Although the data below holds other lines too, output only those from the line with "가짐 ([Medium][3]) |" up to and including the line with "ms** | **-68.1 %** |", exactly as they appear.

* [PROVIDED DATA]
-- Opening Marker --
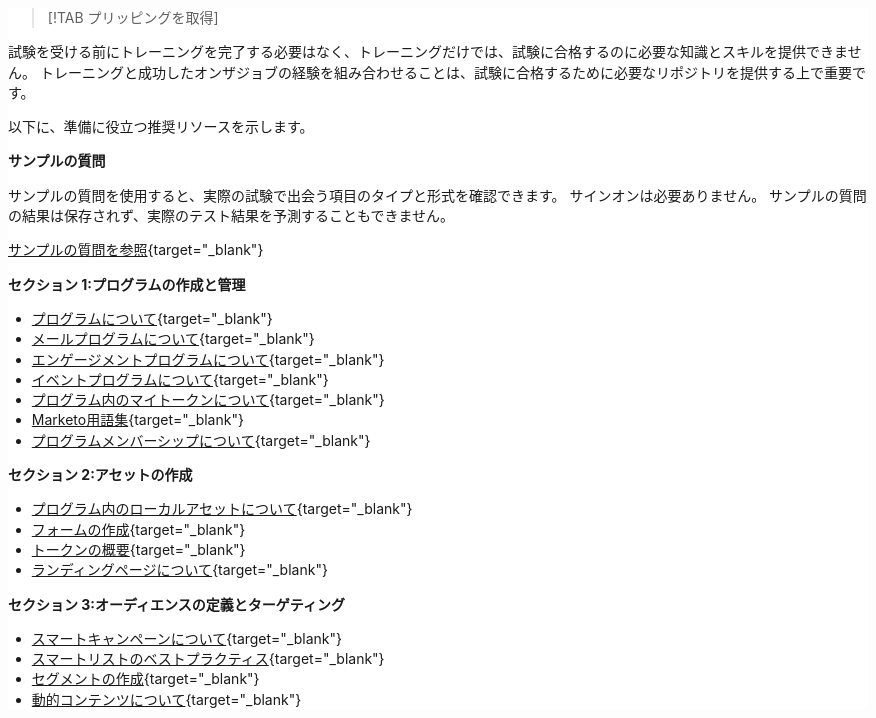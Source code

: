 >[!TAB プリッピングを取得]

試験を受ける前にトレーニングを完了する必要はなく、トレーニングだけでは、試験に合格するのに必要な知識とスキルを提供できません。 トレーニングと成功したオンザジョブの経験を組み合わせることは、試験に合格するために必要なリポジトリを提供する上で重要です。

以下に、準備に役立つ推奨リソースを示します。

**サンプルの質問**

サンプルの質問を使用すると、実際の試験で出会う項目のタイプと形式を確認できます。 サインオンは必要ありません。 サンプルの質問の結果は保存されず、実際のテスト結果を予測することもできません。

[サンプルの質問を参照](https://scorpion.caveon.com/launchpad/ad0-e555-adobe-marketo-engage-professional-copy-nppnkv){target="_blank"}

**セクション 1:プログラムの作成と管理**

* [プログラムについて](https://experienceleague.adobe.com/docs/marketo/using/product-docs/core-marketo-concepts/programs/creating-programs/understanding-programs.html){target="_blank"}
* [メールプログラムについて](https://experienceleague.adobe.com/docs/marketo/using/product-docs/email-marketing/email-programs/creating-an-email-program/understanding-email-programs.html){target="_blank"}
* [エンゲージメントプログラムについて](https://experienceleague.adobe.com/docs/marketo/using/product-docs/email-marketing/drip-nurturing/creating-an-engagement-program/understanding-engagement-programs.html){target="_blank"}
* [イベントプログラムについて](https://experienceleague.adobe.com/docs/marketo/using/product-docs/demand-generation/events/understanding-events/understanding-event-programs.html){target="_blank"}
* [プログラム内のマイトークンについて](https://experienceleague.adobe.com/docs/marketo/using/product-docs/core-marketo-concepts/programs/tokens/understanding-my-tokens-in-a-program.html){target="_blank"}
* [Marketo用語集](https://experienceleague.adobe.com/docs/marketo/using/getting-started-with-marketo/marketo-glossary.html){target="_blank"}
* [プログラムメンバーシップについて](https://experienceleague.adobe.com/docs/marketo/using/product-docs/core-marketo-concepts/programs/creating-programs/understanding-program-membership.html){target="_blank"}

**セクション 2:アセットの作成**

* [プログラム内のローカルアセットについて](https://experienceleague.adobe.com/docs/marketo/using/product-docs/core-marketo-concepts/programs/creating-programs/understanding-local-assets-in-a-program.html){target="_blank"}
* [フォームの作成](https://experienceleague.adobe.com/docs/marketo/using/product-docs/demand-generation/forms/creating-a-form/create-a-form.html){target="_blank"}
* [トークンの概要](https://experienceleague.adobe.com/docs/marketo/using/product-docs/demand-generation/landing-pages/personalizing-landing-pages/tokens-overview.html){target="_blank"}
* [ランディングページについて](https://experienceleague.adobe.com/docs/marketo/using/product-docs/demand-generation/landing-pages/understanding-landing-pages/approve-unapprove-or-delete-a-landing-page.html){target="_blank"}

**セクション 3:オーディエンスの定義とターゲティング**

* [スマートキャンペーンについて](https://experienceleague.adobe.com/docs/marketo/using/product-docs/core-marketo-concepts/smart-campaigns/understanding-smart-campaigns.html){target="_blank"}
* [スマートリストのベストプラクティス](https://experienceleague.adobe.com/docs/marketo/using/product-docs/core-marketo-concepts/smart-lists-and-static-lists/creating-a-smart-list/best-practices-for-smart-lists.html?lang=en){target="_blank"}
* [セグメントの作成](https://experienceleague.adobe.com/docs/marketo/using/product-docs/personalization/segmentation-and-snippets/segmentation/create-a-segmentation.html){target="_blank"}
* [動的コンテンツについて](https://experienceleague.adobe.com/docs/marketo/using/product-docs/personalization/segmentation-and-snippets/segmentation/understanding-dynamic-content.html){target="_blank"}
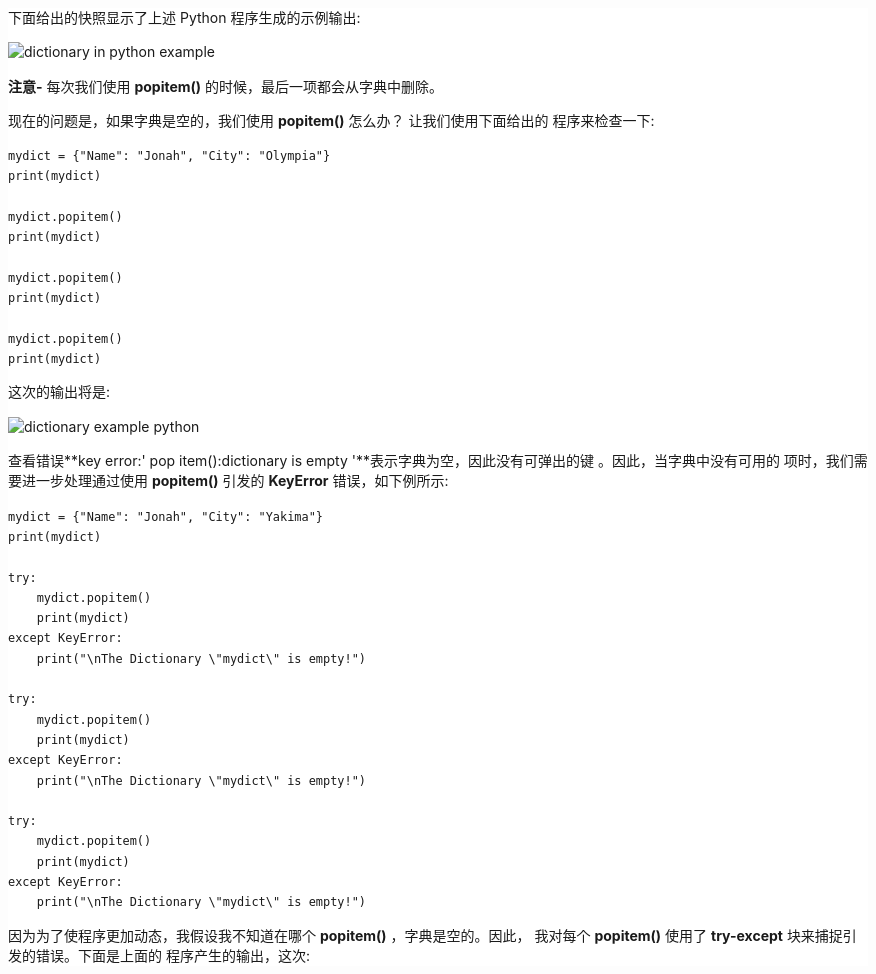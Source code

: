 下面给出的快照显示了上述 Python 程序生成的示例输出:

![dictionary in python example](../Images/c89bf34fb00d3a80de7edd557053acd1.png)

**注意-** 每次我们使用 **popitem()** 的时候，最后一项都会从字典中删除。

现在的问题是，如果字典是空的，我们使用 **popitem()** 怎么办？
让我们使用下面给出的 程序来检查一下:

```
mydict = {"Name": "Jonah", "City": "Olympia"}
print(mydict)

mydict.popitem()
print(mydict)

mydict.popitem()
print(mydict)

mydict.popitem()
print(mydict)
```

这次的输出将是:

![dictionary example python](../Images/62ed70e633d5be22b989a71c990bafa7.png)

查看错误**key error:' pop item():dictionary is empty '**表示字典为空，因此没有可弹出的键 。因此，当字典中没有可用的 项时，我们需要进一步处理通过使用 **popitem()** 引发的 **KeyError** 错误，如下例所示:

```
mydict = {"Name": "Jonah", "City": "Yakima"}
print(mydict)

try:
    mydict.popitem()
    print(mydict)
except KeyError:
    print("\nThe Dictionary \"mydict\" is empty!")

try:
    mydict.popitem()
    print(mydict)
except KeyError:
    print("\nThe Dictionary \"mydict\" is empty!")

try:
    mydict.popitem()
    print(mydict)
except KeyError:
    print("\nThe Dictionary \"mydict\" is empty!")
```

因为为了使程序更加动态，我假设我不知道在哪个 **popitem()** ，字典是空的。因此， 我对每个 **popitem()** 使用了 **try-except** 块来捕捉引发的错误。下面是上面的 程序产生的输出，这次:
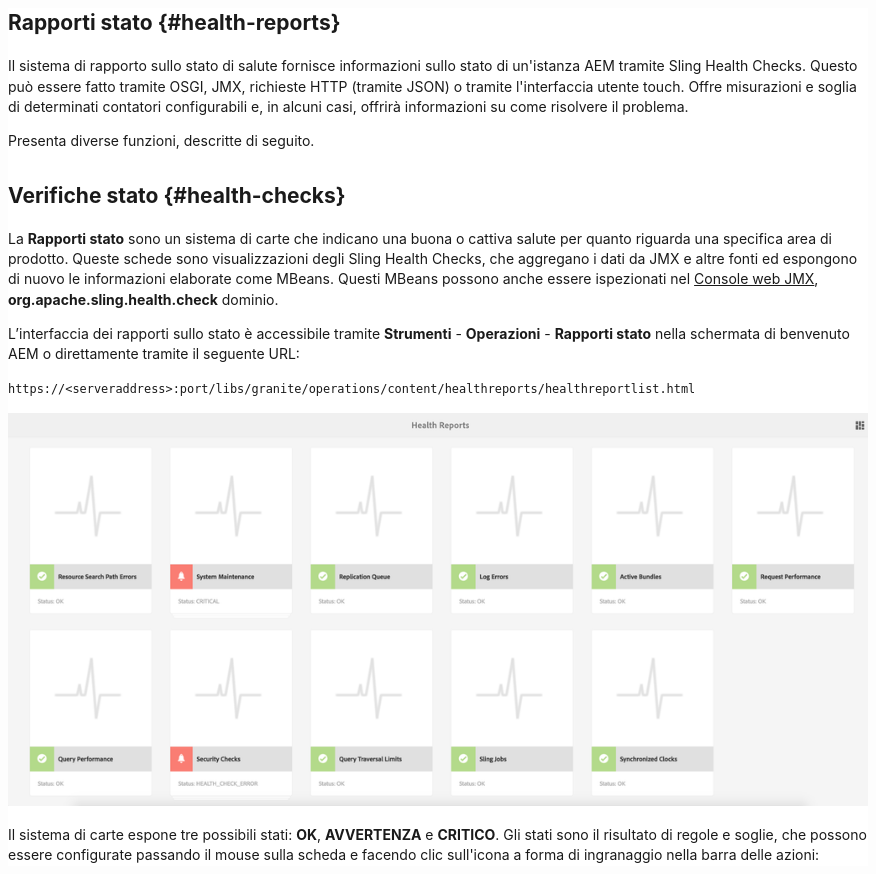 ## Rapporti stato {#health-reports}

Il sistema di rapporto sullo stato di salute fornisce informazioni sullo stato di un&#39;istanza AEM tramite Sling Health Checks. Questo può essere fatto tramite OSGI, JMX, richieste HTTP (tramite JSON) o tramite l&#39;interfaccia utente touch. Offre misurazioni e soglia di determinati contatori configurabili e, in alcuni casi, offrirà informazioni su come risolvere il problema.

Presenta diverse funzioni, descritte di seguito.

## Verifiche stato {#health-checks}

La **Rapporti stato** sono un sistema di carte che indicano una buona o cattiva salute per quanto riguarda una specifica area di prodotto. Queste schede sono visualizzazioni degli Sling Health Checks, che aggregano i dati da JMX e altre fonti ed espongono di nuovo le informazioni elaborate come MBeans. Questi MBeans possono anche essere ispezionati nel [Console web JMX](/help/sites-administering/jmx-console.md), **org.apache.sling.health.check** dominio.

L’interfaccia dei rapporti sullo stato è accessibile tramite **Strumenti** - **Operazioni** - **Rapporti stato** nella schermata di benvenuto AEM o direttamente tramite il seguente URL:

`https://<serveraddress>:port/libs/granite/operations/content/healthreports/healthreportlist.html`

![chlimage_1-414](assets/chlimage_1-414.png)

Il sistema di carte espone tre possibili stati: **OK**, **AVVERTENZA** e **CRITICO**. Gli stati sono il risultato di regole e soglie, che possono essere configurate passando il mouse sulla scheda e facendo clic sull&#39;icona a forma di ingranaggio nella barra delle azioni:

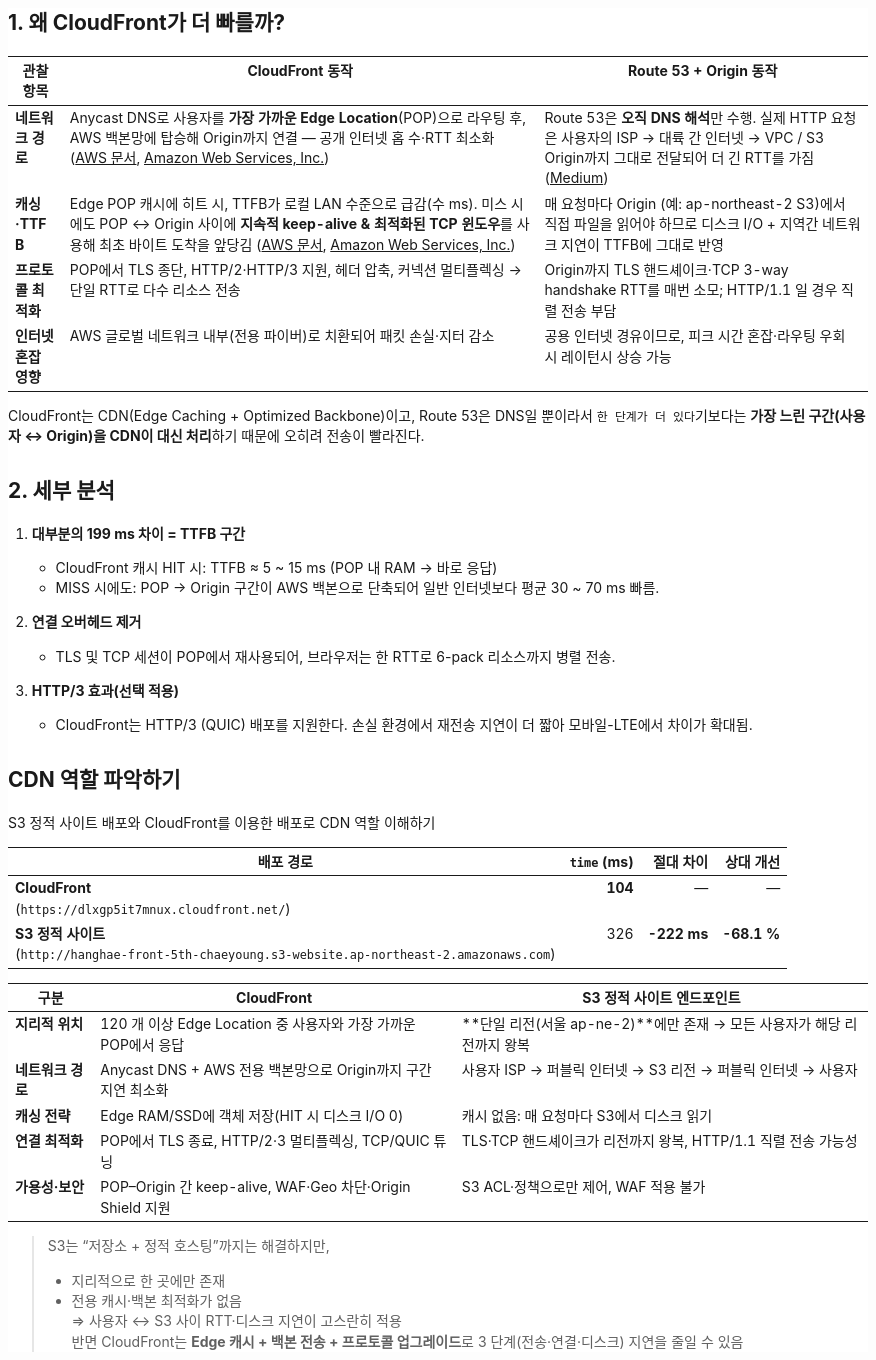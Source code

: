 
## 1. 왜 CloudFront가 더 빠를까?

| 관찰 항목         | CloudFront 동작                                                                                                                                                              | Route 53 + Origin 동작                                                                                                |
| ------------- | -------------------------------------------------------------------------------------------------------------------------------------------------------------------------- | ------------------------------------------------------------------------------------------------------------------- |
| **네트워크 경로**   | Anycast DNS로 사용자를 **가장 가까운 Edge Location**(POP)으로 라우팅 후, AWS 백본망에 탑승해 Origin까지 연결 — 공개 인터넷 홉 수·RTT 최소화 ([AWS 문서][1], [Amazon Web Services, Inc.][2])                       | Route 53은 **오직 DNS 해석**만 수행. 실제 HTTP 요청은 사용자의 ISP → 대륙 간 인터넷 → VPC / S3 Origin까지 그대로 전달되어 더 긴 RTT를 가짐 ([Medium][3]) |
| **캐싱·TTFB**   | Edge POP 캐시에 히트 시, TTFB가 로컬 LAN 수준으로 급감(수 ms). 미스 시에도 POP ↔ Origin 사이에 **지속적 keep-alive & 최적화된 TCP 윈도우**를 사용해 최초 바이트 도착을 앞당김 ([AWS 문서][4], [Amazon Web Services, Inc.][2]) | 매 요청마다 Origin (예: ap-northeast-2 S3)에서 직접 파일을 읽어야 하므로 디스크 I/O + 지역간 네트워크 지연이 TTFB에 그대로 반영                           |
| **프로토콜 최적화**  | POP에서 TLS 종단, HTTP/2·HTTP/3 지원, 헤더 압축, 커넥션 멀티플렉싱 → 단일 RTT로 다수 리소스 전송                                                                                                       | Origin까지 TLS 핸드셰이크·TCP 3-way handshake RTT를 매번 소모; HTTP/1.1 일 경우 직렬 전송 부담                                           |
| **인터넷 혼잡 영향** | AWS 글로벌 네트워크 내부(전용 파이버)로 치환되어 패킷 손실·지터 감소                                                                                                                                  | 공용 인터넷 경유이므로, 피크 시간 혼잡·라우팅 우회 시 레이턴시 상승 가능                                                                          |

CloudFront는 CDN(Edge Caching + Optimized Backbone)이고, Route 53은 DNS일 뿐이라서 `한 단계가 더 있다`기보다는 **가장 느린 구간(사용자 ↔ Origin)을 CDN이 대신 처리**하기 때문에 오히려 전송이 빨라진다.

## 2. 세부 분석

1. **대부분의 199 ms 차이 = TTFB 구간**

   * CloudFront 캐시 HIT 시: TTFB ≈ 5 \~ 15 ms (POP 내 RAM → 바로 응답)
   * MISS 시에도: POP → Origin 구간이 AWS 백본으로 단축되어 일반 인터넷보다 평균 30 \~ 70 ms 빠름.
2. **연결 오버헤드 제거**

   * TLS 및 TCP 세션이 POP에서 재사용되어, 브라우저는 한 RTT로 6-pack 리소스까지 병렬 전송.
3. **HTTP/3 효과(선택 적용)**

   * CloudFront는 HTTP/3 (QUIC) 배포를 지원한다. 손실 환경에서 재전송 지연이 더 짧아 모바일-LTE에서 차이가 확대됨.

## CDN 역할 파악하기

S3 정적 사이트 배포와 CloudFront를 이용한 배포로 CDN 역할 이해하기

| 배포 경로 | `time` (ms) | 절대 차이 | 상대 개선 |
|-----------|------------:|----------:|----------:|
| **CloudFront** </br> (`https://dlxgp5it7mnux.cloudfront.net/`) | **104** | — | — |
| **S3 정적 사이트** </br>(`http://hanghae-front-5th-chaeyoung.s3-website.ap-northeast-2.amazonaws.com`) | 326 | **-222 ms** | **-68.1 %** |

| 구분 | CloudFront | S3 정적 사이트 엔드포인트 |
|------|------------|---------------------------|
| **지리적 위치** | 120 개 이상 Edge Location 중 사용자와 가장 가까운 POP에서 응답 | **단일 리전(서울 ap-ne-2)**에만 존재 → 모든 사용자가 해당 리전까지 왕복 |
| **네트워크 경로** | Anycast DNS + AWS 전용 백본망으로 Origin까지 구간 지연 최소화 | 사용자 ISP → 퍼블릭 인터넷 → S3 리전 → 퍼블릭 인터넷 → 사용자 |
| **캐싱 전략** | Edge RAM/SSD에 객체 저장(HIT 시 디스크 I/O 0) | 캐시 없음: 매 요청마다 S3에서 디스크 읽기 |
| **연결 최적화** | POP에서 TLS 종료, HTTP/2·3 멀티플렉싱, TCP/QUIC 튜닝 | TLS·TCP 핸드셰이크가 리전까지 왕복, HTTP/1.1 직렬 전송 가능성 |
| **가용성·보안** | POP–Origin 간 keep-alive, WAF·Geo 차단·Origin Shield 지원 | S3 ACL·정책으로만 제어, WAF 적용 불가 |

> S3는 “저장소 + 정적 호스팅”까지는 해결하지만,  
> - 지리적으로 한 곳에만 존재  
> - 전용 캐시·백본 최적화가 없음  
> ⇒ 사용자 ↔ S3 사이 RTT·디스크 지연이 고스란히 적용  
> 반면 CloudFront는 **Edge 캐시 + 백본 전송 + 프로토콜 업그레이드**로 3 단계(전송·연결·디스크) 지연을 줄일 수 있음


[1]: https://docs.aws.amazon.com/AmazonCloudFront/latest/DeveloperGuide/HowCloudFrontWorks.html "How CloudFront delivers content - Amazon CloudFront"
[2]: https://aws.amazon.com/blogs/media/grabyo-optimizes-live-cloud-production-with-amazon-cloudfront-origin-shield/ "Grabyo optimizes live cloud production with Amazon CloudFront Origin Shield | AWS for M&E Blog"
[3]: https://franky-46708.medium.com/route-53-vs-cloudfront-vs-global-accelerator-96277a65b61f "Route 53 vs Cloudfront vs Global Accelerator | by Tak Yu Chan (Franky) | Medium"
[4]: https://docs.aws.amazon.com/whitepapers/latest/build-static-websites-aws/speeding-up-your-amazon-s3-based-website-using-amazon-cloudfront.html "Speeding up your Amazon S3-based website using Amazon CloudFront - Hosting Static Websites on AWS"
-- Closing Marker --
* [EXPECTED OUTPUT]
| **네트워크 경로**   | Anycast DNS로 사용자를 **가장 가까운 Edge Location**(POP)으로 라우팅 후, AWS 백본망에 탑승해 Origin까지 연결 — 공개 인터넷 홉 수·RTT 최소화 ([AWS 문서][1], [Amazon Web Services, Inc.][2])                       | Route 53은 **오직 DNS 해석**만 수행. 실제 HTTP 요청은 사용자의 ISP → 대륙 간 인터넷 → VPC / S3 Origin까지 그대로 전달되어 더 긴 RTT를 가짐 ([Medium][3]) |
| **캐싱·TTFB**   | Edge POP 캐시에 히트 시, TTFB가 로컬 LAN 수준으로 급감(수 ms). 미스 시에도 POP ↔ Origin 사이에 **지속적 keep-alive & 최적화된 TCP 윈도우**를 사용해 최초 바이트 도착을 앞당김 ([AWS 문서][4], [Amazon Web Services, Inc.][2]) | 매 요청마다 Origin (예: ap-northeast-2 S3)에서 직접 파일을 읽어야 하므로 디스크 I/O + 지역간 네트워크 지연이 TTFB에 그대로 반영                           |
| **프로토콜 최적화**  | POP에서 TLS 종단, HTTP/2·HTTP/3 지원, 헤더 압축, 커넥션 멀티플렉싱 → 단일 RTT로 다수 리소스 전송                                                                                                       | Origin까지 TLS 핸드셰이크·TCP 3-way handshake RTT를 매번 소모; HTTP/1.1 일 경우 직렬 전송 부담                                           |
| **인터넷 혼잡 영향** | AWS 글로벌 네트워크 내부(전용 파이버)로 치환되어 패킷 손실·지터 감소                                                                                                                                  | 공용 인터넷 경유이므로, 피크 시간 혼잡·라우팅 우회 시 레이턴시 상승 가능                                                                          |

CloudFront는 CDN(Edge Caching + Optimized Backbone)이고, Route 53은 DNS일 뿐이라서 `한 단계가 더 있다`기보다는 **가장 느린 구간(사용자 ↔ Origin)을 CDN이 대신 처리**하기 때문에 오히려 전송이 빨라진다.

## 2. 세부 분석

1. **대부분의 199 ms 차이 = TTFB 구간**

   * CloudFront 캐시 HIT 시: TTFB ≈ 5 \~ 15 ms (POP 내 RAM → 바로 응답)
   * MISS 시에도: POP → Origin 구간이 AWS 백본으로 단축되어 일반 인터넷보다 평균 30 \~ 70 ms 빠름.
2. **연결 오버헤드 제거**

   * TLS 및 TCP 세션이 POP에서 재사용되어, 브라우저는 한 RTT로 6-pack 리소스까지 병렬 전송.
3. **HTTP/3 효과(선택 적용)**

   * CloudFront는 HTTP/3 (QUIC) 배포를 지원한다. 손실 환경에서 재전송 지연이 더 짧아 모바일-LTE에서 차이가 확대됨.

## CDN 역할 파악하기

S3 정적 사이트 배포와 CloudFront를 이용한 배포로 CDN 역할 이해하기

| 배포 경로 | `time` (ms) | 절대 차이 | 상대 개선 |
|-----------|------------:|----------:|----------:|
| **CloudFront** </br> (`https://dlxgp5it7mnux.cloudfront.net/`) | **104** | — | — |
| **S3 정적 사이트** </br>(`http://hanghae-front-5th-chaeyoung.s3-website.ap-northeast-2.amazonaws.com`) | 326 | **-222 ms** | **-68.1 %** |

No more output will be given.